Dobson, who lived across Fireside Drive from the burning 76-unit complex, told jurors that he saw the flames originate from the second floor of the apartment building, the place where police have said defendant Jason A. Rose allegedly started the fire.

Rose has been charged with three counts of first-degree murder, one count of aggravated arson and seven counts of aggravated battery in connection with the fire.

Most of Wednesday’s testimony focused on those who were at the scene the night of the fire: police officers, residents and one victim. Their testimony painted a chaotic picture of people scrambling to both help others and to get away from the blazing building.

Lawrence police Sgt. Max Miller and Officer David Ernst, two of the first emergency responders on the scene, told the jury of their dash around the complex, tending to people who had been burned and had broken bones from jumping out third-story apartment windows.

Ernst testified that when he arrived that night he saw an orange glow, smoke and a balcony railing on fire. But after seeing the entire length of the building, he saw flames had engulfed most of the second floor, the third floor and the roof.

After talking to residents huddled outside, Ernst said he walked toward the back parking lot and found a woman burned on her hands, feet and face – fire victim Leigh McHatton.

“I stayed there and just comforted her,” Ernst said. “She was definitely distraught.”

Under questioning from the prosecution, Miller said that the scene was “chaotic.”

Miller testified that he saw two people, earlier identified as Boardwalk resident Demarquis Maybell and his girlfriend, LeAndra Hood, leaning out of a third-story window screaming for help. Both eventually jumped, with Maybell landing in a stairwell and breaking several bones.

Police officer Todd Polson said that when he arrived, another officer pointed out the blood on the shattered glass in the window from which Maybell jumped.

“He was just filleting his stomach open,” Polson told the jury.

Meanwhile, on the other side of the complex, former Boardwalk Apartments resident David Thomas watched at least three people jump from the burning third-story balcony, he told jurors Wednesday.

Thomas lived in another Boardwalk Apartments building just across Fireside Drive.

He testified that he then saw another woman, thought to be fire victim Nicole Bingham, take a few steps outside of her apartment before falling to her knees, never to get back up.

“The fire was all around her. She was running through a big wall of fire,” Thomas said.

Surviving victim McHatton, a former Kansas University student, told jurors that she made it across her flaming balcony and stairwell, but only after suffering severe burns to her hands, feet and face.

“Once I started, I wasn’t going to be able to stop,” McHatton said of her sprint across the burning walkway. “There was no turning back.”

Rose’s attorney, Ron Evans, questioned witnesses about what they recalled of where the fire appeared to originate. According to investigators and previous testimony in hearings, the fire began in the middle of the second-story walkway. Rose allegedly told police that he had started a small fire there – although Evans in his opening statements said that because of previous abuse Rose had the mind “of a 7-year-old,” which slanted his testimony.

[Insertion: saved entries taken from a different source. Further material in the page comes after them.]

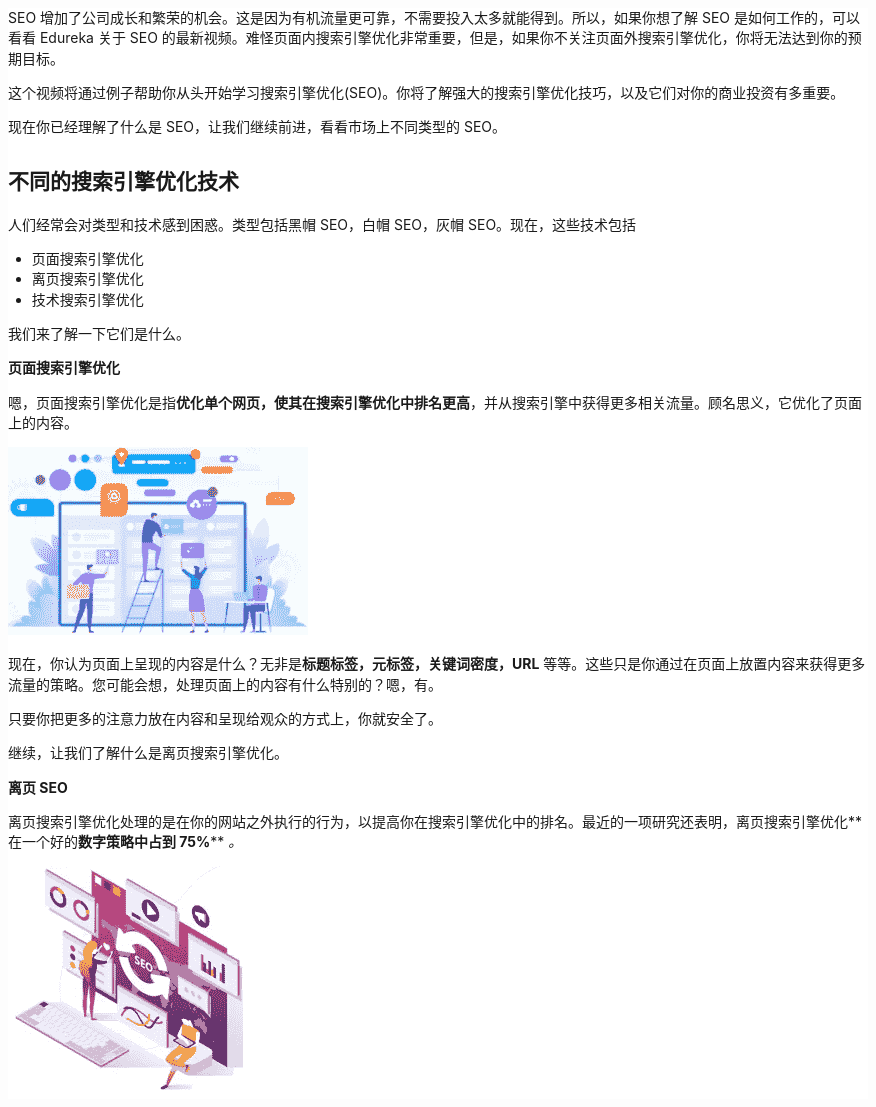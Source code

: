 SEO 增加了公司成长和繁荣的机会。这是因为有机流量更可靠，不需要投入太多就能得到。所以，如果你想了解 SEO 是如何工作的，可以看看 Edureka 关于 SEO 的最新视频。难怪页面内搜索引擎优化非常重要，但是，如果你不关注页面外搜索引擎优化，你将无法达到你的预期目标。

这个视频将通过例子帮助你从头开始学习搜索引擎优化(SEO)。你将了解强大的搜索引擎优化技巧，以及它们对你的商业投资有多重要。

现在你已经理解了什么是 SEO，让我们继续前进，看看市场上不同类型的 SEO。

## 不同的搜索引擎优化技术

人们经常会对类型和技术感到困惑。类型包括黑帽 SEO，白帽 SEO，灰帽 SEO。现在，这些技术包括

*   页面搜索引擎优化
*   离页搜索引擎优化
*   技术搜索引擎优化

我们来了解一下它们是什么。

**页面搜索引擎优化**

嗯，页面搜索引擎优化是指**优化单个网页，使其在搜索引擎优化中排名更高**，并从搜索引擎中获得更多相关流量。顾名思义，它优化了页面上的内容。

![](img/38bd5a53857a2c17729918ce2716604a.png)

现在，你认为页面上呈现的内容是什么？无非是**标题标签，元标签，关键词密度，URL** 等等。这些只是你通过在页面上放置内容来获得更多流量的策略。您可能会想，处理页面上的内容有什么特别的？嗯，有。

只要你把更多的注意力放在内容和呈现给观众的方式上，你就安全了。

继续，让我们了解什么是离页搜索引擎优化。

**离页 SEO**

离页搜索引擎优化处理的是在你的网站之外执行的行为，以提高你在搜索引擎优化中的排名。最近的一项研究还表明，离页搜索引擎优化**在一个好的[](https://www.edureka.co/blog/digital-marketing-strategy)**数字策略中占到 75%**** *。*

*![](img/42fccecee7da072dfdd62407484e3506.png)*
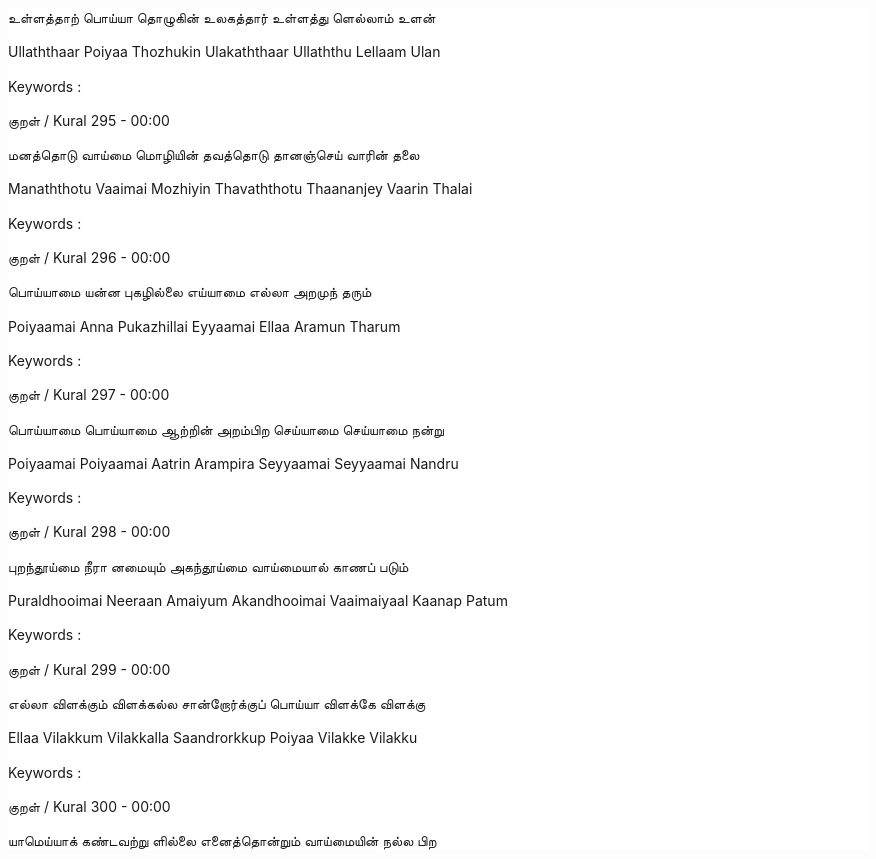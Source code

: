 உள்ளத்தாற் பொய்யா தொழுகின் உலகத்தார்
உள்ளத்து ளெல்லாம் உளன்		

Ullaththaar Poiyaa  Thozhukin  Ulakaththaar
Ullaththu  Lellaam  Ulan 		

Keywords : 

குறள் / Kural 295 - 00:00 

மனத்தொடு வாய்மை மொழியின் தவத்தொடு
தானஞ்செய் வாரின் தலை		

Manaththotu Vaaimai  Mozhiyin  Thavaththotu
Thaananjey  Vaarin  Thalai 		

Keywords : 

குறள் / Kural 296 - 00:00 

பொய்யாமை யன்ன புகழில்லை எய்யாமை
எல்லா அறமுந் தரும்		

Poiyaamai Anna  Pukazhillai  Eyyaamai
Ellaa  Aramun  Tharum 		

Keywords : 

குறள் / Kural 297 - 00:00 

பொய்யாமை பொய்யாமை ஆற்றின் அறம்பிற
செய்யாமை செய்யாமை நன்று		

Poiyaamai Poiyaamai  Aatrin  Arampira
Seyyaamai  Seyyaamai  Nandru 		

Keywords : 

குறள் / Kural 298 - 00:00 

புறந்தூய்மை நீரா னமையும் அகந்தூய்மை
வாய்மையால் காணப் படும்		

Puraldhooimai Neeraan  Amaiyum  Akandhooimai
Vaaimaiyaal  Kaanap  Patum 		

Keywords : 

குறள் / Kural 299 - 00:00 

எல்லா விளக்கும் விளக்கல்ல சான்றோர்க்குப்
பொய்யா விளக்கே விளக்கு		

Ellaa Vilakkum  Vilakkalla  Saandrorkkup
Poiyaa  Vilakke  Vilakku 		

Keywords : 

குறள் / Kural 300 - 00:00 

யாமெய்யாக் கண்டவற்று ளில்லை எனைத்தொன்றும்
வாய்மையின் நல்ல பிற		
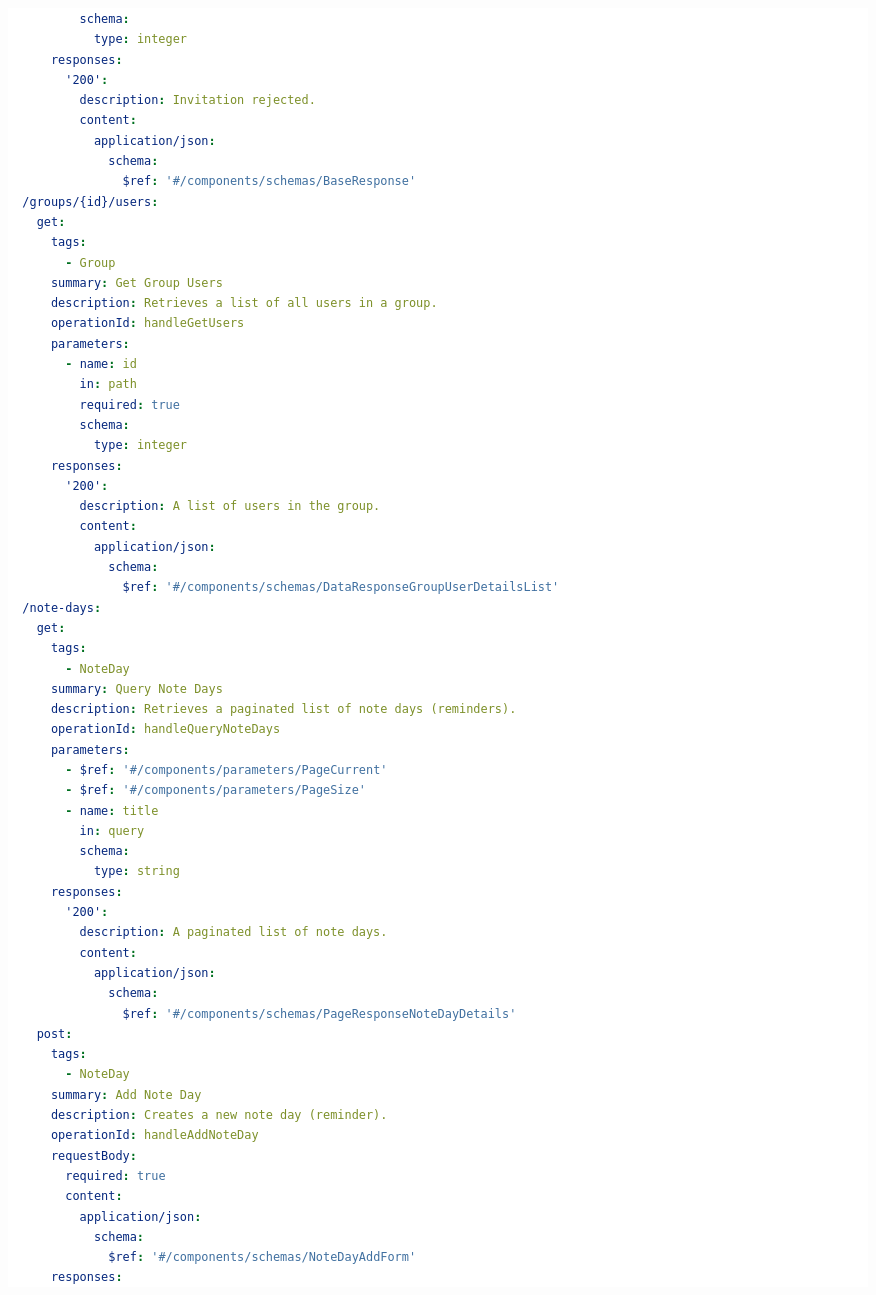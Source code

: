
```yaml
          schema:
            type: integer
      responses:
        '200':
          description: Invitation rejected.
          content:
            application/json:
              schema:
                $ref: '#/components/schemas/BaseResponse'
  /groups/{id}/users:
    get:
      tags:
        - Group
      summary: Get Group Users
      description: Retrieves a list of all users in a group.
      operationId: handleGetUsers
      parameters:
        - name: id
          in: path
          required: true
          schema:
            type: integer
      responses:
        '200':
          description: A list of users in the group.
          content:
            application/json:
              schema:
                $ref: '#/components/schemas/DataResponseGroupUserDetailsList'
  /note-days:
    get:
      tags:
        - NoteDay
      summary: Query Note Days
      description: Retrieves a paginated list of note days (reminders).
      operationId: handleQueryNoteDays
      parameters:
        - $ref: '#/components/parameters/PageCurrent'
        - $ref: '#/components/parameters/PageSize'
        - name: title
          in: query
          schema:
            type: string
      responses:
        '200':
          description: A paginated list of note days.
          content:
            application/json:
              schema:
                $ref: '#/components/schemas/PageResponseNoteDayDetails'
    post:
      tags:
        - NoteDay
      summary: Add Note Day
      description: Creates a new note day (reminder).
      operationId: handleAddNoteDay
      requestBody:
        required: true
        content:
          application/json:
            schema:
              $ref: '#/components/schemas/NoteDayAddForm'
      responses:
```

In questioning Dobson, Evans scrutinized the videographer’s testimony that the flames appeared to come from the second floor, even after he told police the day after the fire that the flames started on the top floor.

Dobson responded that after all this time he couldn’t really remember where the fire appeared to begin – and that his comments the day after the fire were likely more accurate than his testimony Wednesday.

“I can’t guess with confidence on that,” Dobson said.

Testimony is scheduled to continue today.